More mobile apps will likely pepper the market as it continues to evolve, Demerly says – including one that CommoditAg is developing.

NOT JUST PRICE

Pat Sullivan, who leads the partnership management team at AgVend, an online platform that partners with local retailers, agrees that e-commerce opportunities don’t begin and end with cheaper prices – although some retailers have long feared it would kickstart a race to the bottom, eroding margins. But Sullivan contends it’s more about value for their dollars.

“Farmers want to understand if that product is priced with a manufacturer warranty, financing or rebate program– which hasn’t existed online until AgVend – and if the price includes the ability to return the product,” he says. “They want to know when it will be delivered, and if there is agronomic advice or services available. There’s a lot more to this than just price.

Like CommoditAg, AgVend has partnered with existing retailers. Sullivan says this allows a blend of retail and e-commerce expertise.

Sullivan says AgVend hides retail identities until a farmer completes a purchase, which allows those retailers to compete without revealing their entire price book to competitors. Suppliers pay to list products, making the service free to farmers. AgVend also allows retailers to create their own digital storefront to interact directly with customers.

“It’s not just about online or offline – it’s about grower flexibility to choose when and where they do business with their suppliers,” Sullivan adds.

HarvestPort is another recent entry into the retail e-commerce space – although in a much more advisory role. The group helps farmers with purchase timing, finding lower-priced inputs, getting information on new products and giving exclusive access to input pricing for members.

“We will work with crop retailers and manufacturers with existing boots on the ground; we will not take principal risk on product,” according to CEO Brian Dawson, adding that the company’s Inputs Program is designed to leverage the strength of farmers’ collective buying power to generate the best prices on crop inputs and other supplies.

Dawson admits the company’s strength is not in agronomy – nor does it pretend to be. Farmers want someone who can take a holistic view of the operation and can understand emerging technologies, he says. HarvestPort promises to bring in experts without sidestepping existing retail relationships.

“We are more high-touch to begin with for a tech platform, but once in our system, growers in our platform can see a full annual forecast of what they need, which is updated all the time,” Dawson says.

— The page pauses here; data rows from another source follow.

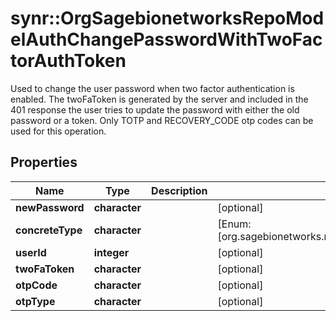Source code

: # synr::OrgSagebionetworksRepoModelAuthChangePasswordWithTwoFactorAuthToken

Used to change the user password when two factor authentication is enabled. The twoFaToken is generated by the server and included in the 401 response the user tries to update the password with either the old password or a token. Only TOTP and RECOVERY_CODE otp codes can be used for this operation.

## Properties
Name | Type | Description | Notes
------------ | ------------- | ------------- | -------------
**newPassword** | **character** |  | [optional] 
**concreteType** | **character** |  | [Enum: [org.sagebionetworks.repo.model.auth.ChangePasswordWithTwoFactorAuthToken]] 
**userId** | **integer** |  | [optional] 
**twoFaToken** | **character** |  | [optional] 
**otpCode** | **character** |  | [optional] 
**otpType** | **character** |  | [optional] 


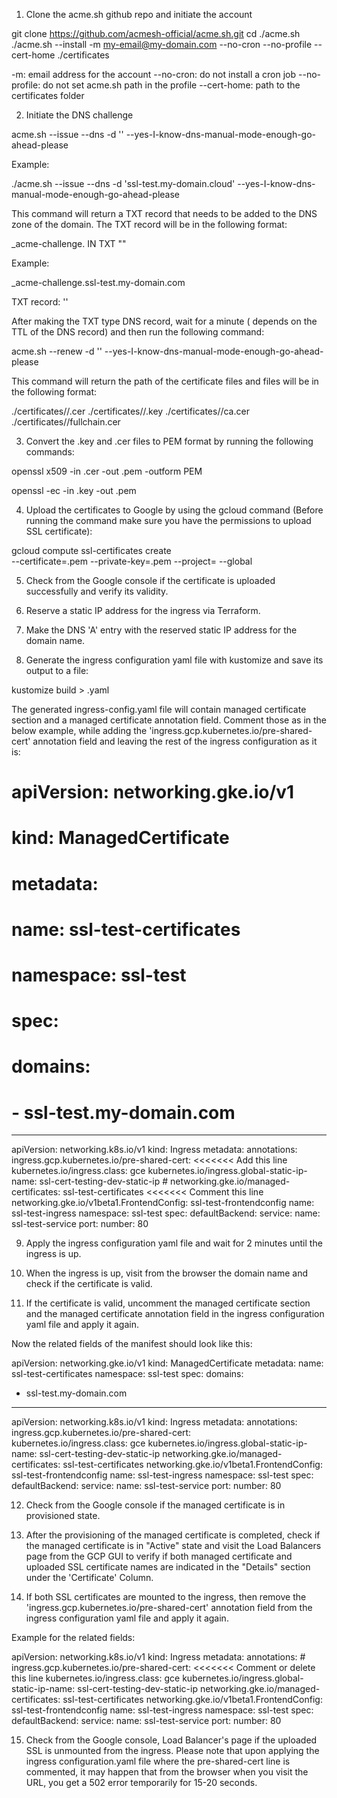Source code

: 1. Clone the acme.sh github repo and initiate the account

git clone https://github.com/acmesh-official/acme.sh.git
cd ./acme.sh
./acme.sh --install -m my-email@my-domain.com --no-cron --no-profile --cert-home ./certificates

-m: email address for the account
--no-cron: do not install a cron job
--no-profile: do not set acme.sh path in the profile
--cert-home: path to the certificates folder

2. Initiate the DNS challenge

acme.sh --issue --dns -d '<DOMAIN>' --yes-I-know-dns-manual-mode-enough-go-ahead-please

Example:

./acme.sh --issue --dns -d 'ssl-test.my-domain.cloud'  --yes-I-know-dns-manual-mode-enough-go-ahead-please

This command will return a TXT record that needs to be added to the DNS zone of the domain. The TXT record will be in the following format:

_acme-challenge.<DOMAIN> IN TXT "<TXT RECORD>"

Example:

_acme-challenge.ssl-test.my-domain.com

TXT record: '<some-text>'

After making the TXT type DNS record, wait for a minute ( depends on the TTL of the DNS record) and then run the following command:

acme.sh --renew -d '<DOMAIN>' --yes-I-know-dns-manual-mode-enough-go-ahead-please

This command will return the path of the certificate files and files will be in the following format:

./certificates/<DOMAIN>/<DOMAIN>.cer
./certificates/<DOMAIN>/<DOMAIN>.key
./certificates/<DOMAIN>/ca.cer
./certificates/<DOMAIN>/fullchain.cer

3. Convert the .key and .cer files to PEM format by running the following commands:

openssl x509 -in <DOMAIN>.cer -out <DOMAIN>.pem -outform PEM

openssl -ec -in <DOMAIN>.key -out <DOMAIN-PRIVATE-KEY>.pem

4. Upload the certificates to Google by using the gcloud command (Before running the command make sure you have the permissions to upload SSL certificate):

gcloud compute ssl-certificates create <CERTIFICATE-NAME> \
    --certificate=<DOMAIN>.pem 
    --private-key=<DOMAIN-PRIVATE-KEY>.pem
    --project=<PROJECT-ID>
    --global

5. Check from the Google console if the certificate is uploaded successfully and verify its validity.

6. Reserve a static IP address for the ingress via Terraform.

7. Make the DNS 'A' entry with the reserved static IP address for the domain name.

8. Generate the ingress configuration yaml file with kustomize and save its output to a file:

kustomize build <path-to-kustomization-folder> > <ingress-config>.yaml

The generated ingress-config.yaml file will contain managed certificate section and a managed certificate annotation field. Comment those as in the below example, while adding the 'ingress.gcp.kubernetes.io/pre-shared-cert' annotation field and leaving the rest of the ingress configuration as it is:

# apiVersion: networking.gke.io/v1
# kind: ManagedCertificate
# metadata:
#   name: ssl-test-certificates
#   namespace: ssl-test
# spec:
#   domains:
#   - ssl-test.my-domain.com
---
apiVersion: networking.k8s.io/v1
kind: Ingress
metadata:
  annotations:
    ingress.gcp.kubernetes.io/pre-shared-cert: <CERTIFICATE-NAME>  <<<<<<< Add this line
    kubernetes.io/ingress.class: gce
    kubernetes.io/ingress.global-static-ip-name: ssl-cert-testing-dev-static-ip
    # networking.gke.io/managed-certificates: ssl-test-certificates    <<<<<<< Comment this line
    networking.gke.io/v1beta1.FrontendConfig: ssl-test-frontendconfig
  name: ssl-test-ingress
  namespace: ssl-test
spec:
  defaultBackend:
    service:
      name: ssl-test-service
      port:
        number: 80


9. Apply the ingress configuration yaml file and wait for 2 minutes until the ingress is up.

10. When the ingress is up, visit from the browser the domain name and check if the certificate is valid.

11. If the certificate is valid, uncomment the managed certificate section and the managed certificate annotation field in the ingress configuration yaml file and apply it again.

Now the related fields of the manifest should look like this:

apiVersion: networking.gke.io/v1
kind: ManagedCertificate
metadata:
   name: ssl-test-certificates
   namespace: ssl-test
 spec:
   domains:
   - ssl-test.my-domain.com
---
apiVersion: networking.k8s.io/v1
kind: Ingress
metadata:
  annotations:
    ingress.gcp.kubernetes.io/pre-shared-cert: <CERTIFICATE-NAME>  
    kubernetes.io/ingress.class: gce
    kubernetes.io/ingress.global-static-ip-name: ssl-cert-testing-dev-static-ip
    networking.gke.io/managed-certificates: ssl-test-certificates 
    networking.gke.io/v1beta1.FrontendConfig: ssl-test-frontendconfig
  name: ssl-test-ingress
  namespace: ssl-test
spec:
  defaultBackend:
    service:
      name: ssl-test-service
      port:
        number: 80

12. Check from the Google console if the managed certificate is in provisioned state.

13. After the provisioning of the managed certificate is completed, check if the managed certificate is in "Active" state and visit the Load Balancers 
page from the GCP GUI to verify if both managed certificate and uploaded SSL certificate names are indicated in the "Details" section under the 'Certificate' Column.

14. If both SSL certificates are mounted to the ingress, then remove the 'ingress.gcp.kubernetes.io/pre-shared-cert' annotation field from the ingress configuration yaml file and apply it again.

Example for the related fields:

apiVersion: networking.k8s.io/v1
kind: Ingress
metadata:
  annotations:
    # ingress.gcp.kubernetes.io/pre-shared-cert: <CERTIFICATE-NAME>  <<<<<<< Comment or delete this line
    kubernetes.io/ingress.class: gce
    kubernetes.io/ingress.global-static-ip-name: ssl-cert-testing-dev-static-ip
    networking.gke.io/managed-certificates: ssl-test-certificates 
    networking.gke.io/v1beta1.FrontendConfig: ssl-test-frontendconfig
  name: ssl-test-ingress
  namespace: ssl-test
spec:
  defaultBackend:
    service:
      name: ssl-test-service
      port:
        number: 80

15. Check from the Google console, Load Balancer's page if the uploaded SSL is unmounted from the ingress.
Please note that upon applying the ingress configuration.yaml file where the pre-shared-cert line is commented,
it may happen that from the browser when you visit the URL, you get a 502 error temporarily for 15-20 seconds.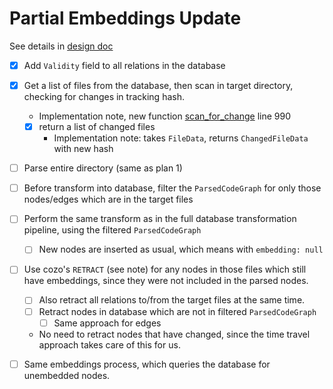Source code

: # Partial Embeddings Update
See details in [design doc](./../../design/partial_update/overview.md)

- [x] Add `Validity` field to all relations in the database

- [x] Get a list of files from the database, then scan in target directory, checking for changes in tracking hash.
  - Implementation note, new function [scan_for_change](./../../../crates/ploke-tui/src/app_state.rs) line 990
  - [x] return a list of changed files
    - Implementation note: takes `FileData`, returns `ChangedFileData` with new hash
- [ ] Parse entire directory (same as plan 1)
- [ ] Before transform into database, filter the `ParsedCodeGraph` for only those nodes/edges which are in the target files
- [ ] Perform the same transform as in the full database transformation pipeline, using the filtered `ParsedCodeGraph`
  - [ ] New nodes are inserted as usual, which means with `embedding: null`
- [ ] Use cozo's `RETRACT` (see note) for any nodes in those files which still have embeddings, since they were not included in the parsed nodes.
  - [ ] Also retract all relations to/from the target files at the same time.
  - [ ] Retract nodes in database which are not in filtered `ParsedCodeGraph`
    - [ ] Same approach for edges
  - No need to retract nodes that have changed, since the time travel approach takes care of this for us.
- [ ] Same embeddings process, which queries the database for unembedded nodes.
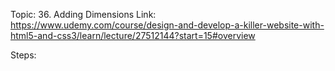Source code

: Topic: 36. Adding Dimensions
Link: https://www.udemy.com/course/design-and-develop-a-killer-website-with-html5-and-css3/learn/lecture/27512144?start=15#overview



Steps: 









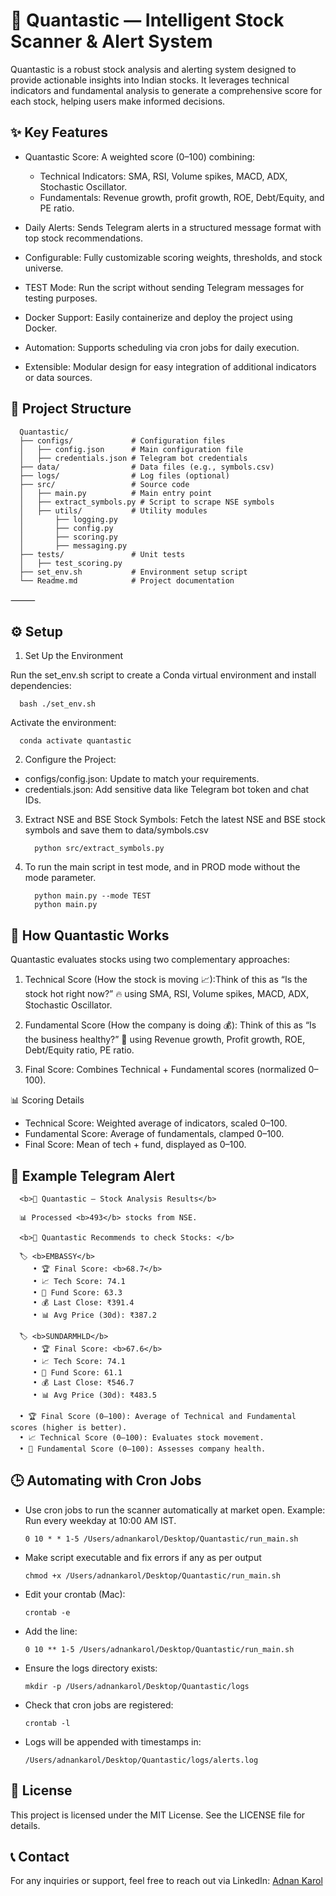 # 🚀 Quantastic — Intelligent Stock Scanner & Alert System

Quantastic is a robust stock analysis and alerting system designed to provide actionable insights into Indian stocks. It leverages technical indicators and fundamental analysis to generate a comprehensive score for each stock, helping users make informed decisions.

## ✨ Key Features

- Quantastic Score: A weighted score (0–100) combining:

  - Technical Indicators: SMA, RSI, Volume spikes, MACD, ADX, Stochastic Oscillator.
  - Fundamentals: Revenue growth, profit growth, ROE, Debt/Equity, and PE ratio.
- Daily Alerts: Sends Telegram alerts in a structured message format with top stock recommendations.
- Configurable: Fully customizable scoring weights, thresholds, and stock universe.
- TEST Mode: Run the script without sending Telegram messages for testing purposes.
- Docker Support: Easily containerize and deploy the project using Docker.
- Automation: Supports scheduling via cron jobs for daily execution.
- Extensible: Modular design for easy integration of additional indicators or data sources.

## 📂 Project Structure

      Quantastic/
      ├── configs/             # Configuration files
      │   ├── config.json      # Main configuration file
      │   ├── credentials.json # Telegram bot credentials
      ├── data/                # Data files (e.g., symbols.csv)
      ├── logs/                # Log files (optional)
      ├── src/                 # Source code
      │   ├── main.py          # Main entry point
      │   ├── extract_symbols.py # Script to scrape NSE symbols
      │   ├── utils/           # Utility modules
      │       ├── logging.py
      │       ├── config.py
      │       ├── scoring.py
      │       ├── messaging.py
      ├── tests/               # Unit tests
      │   ├── test_scoring.py
      ├── set_env.sh           # Environment setup script
      └── Readme.md            # Project documentation

⸻

## ⚙️ Setup

1. Set Up the Environment

Run the set_env.sh script to create a Conda virtual environment and install dependencies:

      bash ./set_env.sh

Activate the environment:

      conda activate quantastic

2. Configure the Project:

- configs/config.json: Update to match your requirements.
- credentials.json: Add sensitive data like Telegram bot token and chat IDs.

3. Extract NSE and BSE Stock Symbols: Fetch the latest NSE and BSE stock symbols and save them to data/symbols.csv

         python src/extract_symbols.py

4. To run the main script in test mode, and in PROD mode without the mode parameter.

         python main.py --mode TEST
         python main.py

## 🧐 How Quantastic Works

Quantastic evaluates stocks using two complementary approaches:

1. Technical Score (How the stock is moving 📈):Think of this as “Is the stock hot right now?” 🔥 using SMA, RSI, Volume spikes, MACD, ADX, Stochastic Oscillator.

2. Fundamental Score (How the company is doing 💰): Think of this as “Is the business healthy?” 💼 using Revenue growth, Profit growth, ROE, Debt/Equity ratio, PE ratio.

3. Final Score: Combines Technical + Fundamental scores (normalized 0–100).

📊 Scoring Details

- Technical Score: Weighted average of indicators, scaled 0–100.
- Fundamental Score: Average of fundamentals, clamped 0–100.
- Final Score: Mean of tech + fund, displayed as 0–100.

## 📲 Example Telegram Alert

      <b>🚀 Quantastic — Stock Analysis Results</b>

      📊 Processed <b>493</b> stocks from NSE.

      <b>🎯 Quantastic Recommends to check Stocks: </b>

      🏷️ <b>EMBASSY</b>
         • 🏆 Final Score: <b>68.7</b>
         • 📈 Tech Score: 74.1
         • 💼 Fund Score: 63.3
         • 💰 Last Close: ₹391.4
         • 📊 Avg Price (30d): ₹387.2

      🏷️ <b>SUNDARMHLD</b>
         • 🏆 Final Score: <b>67.6</b>
         • 📈 Tech Score: 74.1
         • 💼 Fund Score: 61.1
         • 💰 Last Close: ₹546.7
         • 📊 Avg Price (30d): ₹483.5

      • 🏆 Final Score (0–100): Average of Technical and Fundamental scores (higher is better).
      • 📈 Technical Score (0–100): Evaluates stock movement.
      • 💼 Fundamental Score (0–100): Assesses company health.

## 🕒 Automating with Cron Jobs

- Use cron jobs to run the scanner automatically at market open.
Example: Run every weekday at 10:00 AM IST.

      0 10 * * 1-5 /Users/adnankarol/Desktop/Quantastic/run_main.sh

- Make script executable and fix errors if any as per output

      chmod +x /Users/adnankarol/Desktop/Quantastic/run_main.sh

- Edit your crontab (Mac):

      crontab -e

- Add the line:

      0 10 ** 1-5 /Users/adnankarol/Desktop/Quantastic/run_main.sh

- Ensure the logs directory exists:

      mkdir -p /Users/adnankarol/Desktop/Quantastic/logs

- Check that cron jobs are registered:

      crontab -l

- Logs will be appended with timestamps in:

      /Users/adnankarol/Desktop/Quantastic/logs/alerts.log

## 📜 License

This project is licensed under the MIT License. See the LICENSE file for details.

## 📞 Contact

For any inquiries or support, feel free to reach out via LinkedIn: [Adnan Karol](https://www.linkedin.com/in/your-profile)

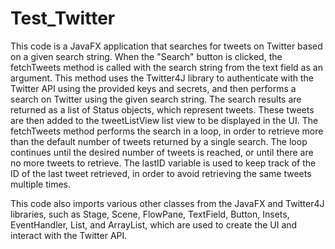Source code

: # Test_Twitter
This code is a JavaFX application that searches for tweets on Twitter based on a given search string. When the "Search" button is clicked, the fetchTweets method is called with the search string from the text field as an argument. 
This method uses the Twitter4J library to authenticate with the Twitter API using the provided keys and secrets, and then performs a search on Twitter using the given search string. 
The search results are returned as a list of Status objects, which represent tweets. These tweets are then added to the tweetListView list view to be displayed in the UI.
The fetchTweets method performs the search in a loop, in order to retrieve more than the default number of tweets returned by a single search. 
The loop continues until the desired number of tweets is reached, or until there are no more tweets to retrieve.
The lastID variable is used to keep track of the ID of the last tweet retrieved, in order to avoid retrieving the same tweets multiple times.

This code also imports various other classes from the JavaFX and Twitter4J libraries, such as Stage, Scene, FlowPane, TextField, Button, Insets, EventHandler, List, and ArrayList, which are used to create the UI and interact with the Twitter API.
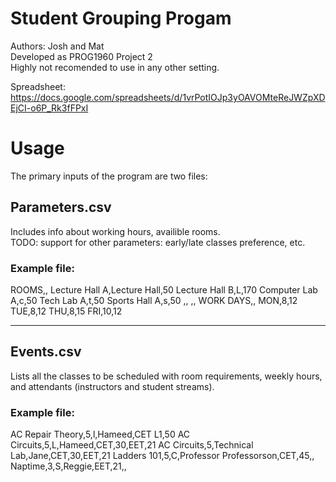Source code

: # Student Grouping Progam<br>
Authors: Josh and Mat<br>
Developed as PROG1960 Project 2<br>
Highly not recomended to use in any other setting.

Spreadsheet:
https://docs.google.com/spreadsheets/d/1vrPotIOJp3yOAVOMteReJWZpXDEjCI-o6P_Rk3fFPxI

# Usage<br>
The primary inputs of the program are two files:

## Parameters.csv<br>
Includes info about working hours, availible rooms.<br>
TODO: support for other parameters: early/late classes preference, etc.<br>

### Example file:
ROOMS,,
Lecture Hall A,Lecture Hall,50
Lecture Hall B,L,170
Computer Lab A,c,50
Tech Lab A,t,50
Sports Hall A,s,50
,,
,,
WORK DAYS,,
MON,8,12
TUE,8,12
THU,8,15
FRI,10,12

---

## Events.csv
Lists all the classes to be scheduled with room requirements, weekly hours, and attendants (instructors and student streams).

### Example file:
AC Repair Theory,5,l,Hameed,CET L1,50
AC Circuits,5,L,Hameed,CET,30,EET,21
AC Circuits,5,Technical Lab,Jane,CET,30,EET,21
Ladders 101,5,C,Professor Professorson,CET,45,,
Naptime,3,S,Reggie,EET,21,,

In the Midwest, where buying is highly seasonal, there’s a per-purchase charge for the service.

MOVING FORWARD

The list goes on. All of these services may make the abundance of choices about purchasing inputs feel overwhelming, but market share is nonetheless on the rise, which was just 8% a year ago but could reach 25% by 2022.

Still, plenty of farmers are only in the exploratory stage of the game, including Minnesota row crop farmer Justin Stock.

“We’re using e-commerce as a gauge of where we think pricing should be,” he says. “For now, our local retailers are staying even or a little less expensive on prices. It doesn’t feel like all of the stars have aligned just yet for us.”

Stock says to justify the payoff for less service, prices would have to trend 10% to 15% lower than what his local retailers currently provide.

“Finding an attractive financing packing is also important to me,” he adds. “Most major brands are currently offering 0% for some time now.”

Stock also wonders about the long-term strategy of startups that appear to be running on venture capital – will they be able to remain viable business partners once that money runs out, or once they are bought out or go public?

“I don’t have a problem with their business model, but I do wonder if some of them will remain profitable long-term,” he says. “Bottom line, we have to be cautious when we make input buying changes.”

In the meantime, Ehmke says farmers should prepare for additional penetration of e-commerce into the ag retail market.

“There will always be room for growth, but it will be interesting to see how everyone jockeys for position, especially in a margin-stressed environment when farmers are pinching pennies,” he says. “No one will be able to do everything really well, so farmers will have to prioritize what they need.”